Editing Core Offloads (section)

=== Multi Queue ===

A device MUST support from 1 up to 1024 logical queues per device. Number of queues MUST be host configurable. It is acceptable to require the device link to be brought down to reconfigure queue count.

<span id="independent-transmit-and-receive-queues"></span>
===== Independent Transmit and Receive Queues =====

The number of Tx and Rx queues MUST be configurable independently. No relationship between the two should be assumed.

Receive and transmit processing generate CPU cycle cost in different ways. The interrupt moderation section compares interrupt frequency trade-offs. Transmit cost is sensitive to cacheline and lock contention when a Tx queue is shared between CPUs. Something that does not happen on receive. Thus Tx and Rx can have different optimal numbers of queues.

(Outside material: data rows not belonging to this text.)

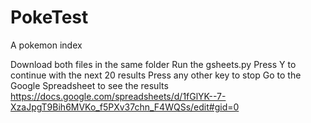 # PokeTest
A pokemon index

Download both files in the same folder
Run the gsheets.py 
Press Y to continue with the next 20 results
Press any other key to stop
Go to the Google Spreadsheet to see the results https://docs.google.com/spreadsheets/d/1fGlYK--7-XzaJpgT9Bih6MVKo_f5PXv37chn_F4WQSs/edit#gid=0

<span id="flow-steering"></span>
==== Flow Steering ====

With multiple receive queues, the network interface needs to implement queue selection. It MUST support RSS load balancing and MAY advertise accelerated RFS or programmable flow steering. If it advertises either, then that implementation MUST follow the feature requirements defined here.

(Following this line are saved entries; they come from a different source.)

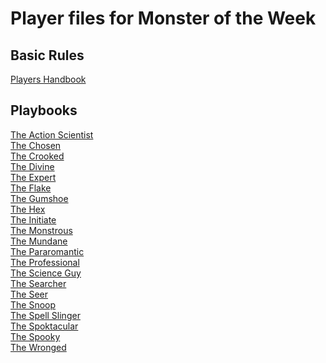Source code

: <style>
  header: display: none;
</style>

# Player files for Monster of the Week

## Basic Rules
[Players Handbook](/e22990e/motw%20players%20handbook.pdf)

## Playbooks
[The Action Scientist](/e22990e/MotW%20PC%20Playbook%20-%20Action%20Scientist.pdf)  
[The Chosen](/e22990e/MotW%20PC%20Playbook%20-%20Chosen.pdf)  
[The Crooked](/e22990e/MotW%20PC%20Playbook%20-%20Crooked.pdf)  
[The Divine](/e22990e/MotW%20PC%20Playbook%20-%20Divine.pdf)  
[The Expert](/e22990e/MotW%20PC%20Playbook%20-%20Expert.pdf)  
[The Flake](/e22990e/MotW%20PC%20Playbook%20-%20Flake.pdf)  
[The Gumshoe](/e22990e/MotW%20PC%20Playbook%20-%20Gumshoe.pdf)  
[The Hex](/e22990e/MotW%20PC%20Playbook%20-%20Hex.pdf)  
[The Initiate](/e22990e/MotW%20PC%20Playbook%20-%20Initiate.pdf)  
[The Monstrous](/e22990e/MotW%20PC%20Playbook%20-%20Monstrous.pdf)  
[The Mundane](/e22990e/MotW%20PC%20Playbook%20-%20Mundane.pdf)  
[The Pararomantic](/e22990e/MotW%20PC%20Playbook%20-%20Pararomantic.pdf)  
[The Professional](/e22990e/MotW%20PC%20Playbook%20-%20Professional.pdf)  
[The Science Guy](/e22990e/MotW%20PC%20Playbook%20-%20Science%20Guy.pdf)  
[The Searcher](/e22990e/MotW%20PC%20Playbook%20-%20Searcher.pdf)  
[The Seer](/e22990e/MotW%20PC%20Playbook%20-%20Seer.pdf)  
[The Snoop](/e22990e/MotW%20PC%20Playbook%20-%20Spell%20Slinger.pdf)  
[The Spell Slinger](/e22990e/MotW%20PC%20Playbook%20-%20Spell%20Slinger.pdf)  
[The Spoktacular](/e22990e/MotW%20PC%20Playbook%20-%20Spoktacular.pdf)  
[The Spooky](/e22990e/MotW%20PC%20Playbook%20-%20Spooky.pdf)  
[The Wronged](/e22990e/MotW%20PC%20Playbook%20-%20Wronged.pdf)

<span id="receive-side-scaling"></span>
===== Receive Side Scaling =====

A device MUST support load balancing with flow affinity using Receive Side Scaling (RSS). This algorithm combines (a) field extraction rules for packet steering with flow affinity, (b) a hash function for uniform load balancing that incorporates a secondary hash input for DoS resistance and (c) an indirection table to optionally implement non-uniform weighted load balancing.

<span id="field-extraction"></span>
====== Field Extraction ======

Queue selection must be flow affine, forwarding all packets from a transport flow to the same queue, so that packets within a flow are not reordered. Transport protocol performance can degrade when packets arrive out of order, which is likely to happen with simpler round robin packet spraying.

RSS defines two rules to derive queue selection input in a flow-affine manner from packet headers. Selected fields of the headers are extracted and concatenated into a byte array. If the packet is IPv4 or IPv6, not fragmented, and followed by a transport layer protocol with ports, such as TCP and UDP, then extract the concatenated 4-field byte array { source address, destination address, source port, destination port }. Else, if the packet is IPv4 or IPv6, extract 2-field byte array { source address, destination address }. IPv4 packets are considered fragmented if the more fragments bit is set or the fragment offset field is non-zero.

If a packet contains multiple IPv4 or IPv6 headers, then RSS operates on the first IPv4 or IPv6 header and the immediately following transport header, if any. The IPv6 flowlabel field may also be included. If present, this MUST be placed immediately before the source address in the byte array.

The same fields from subsequent IPv4/IPv6 and transport headers MAY be appended to the byte array, if present. These extensions are optional and MUST be configurable if supported. A basic version of RSS without optional extensions MUST always be supported, to be able to perform explicit flow steering by reversing the algorithm.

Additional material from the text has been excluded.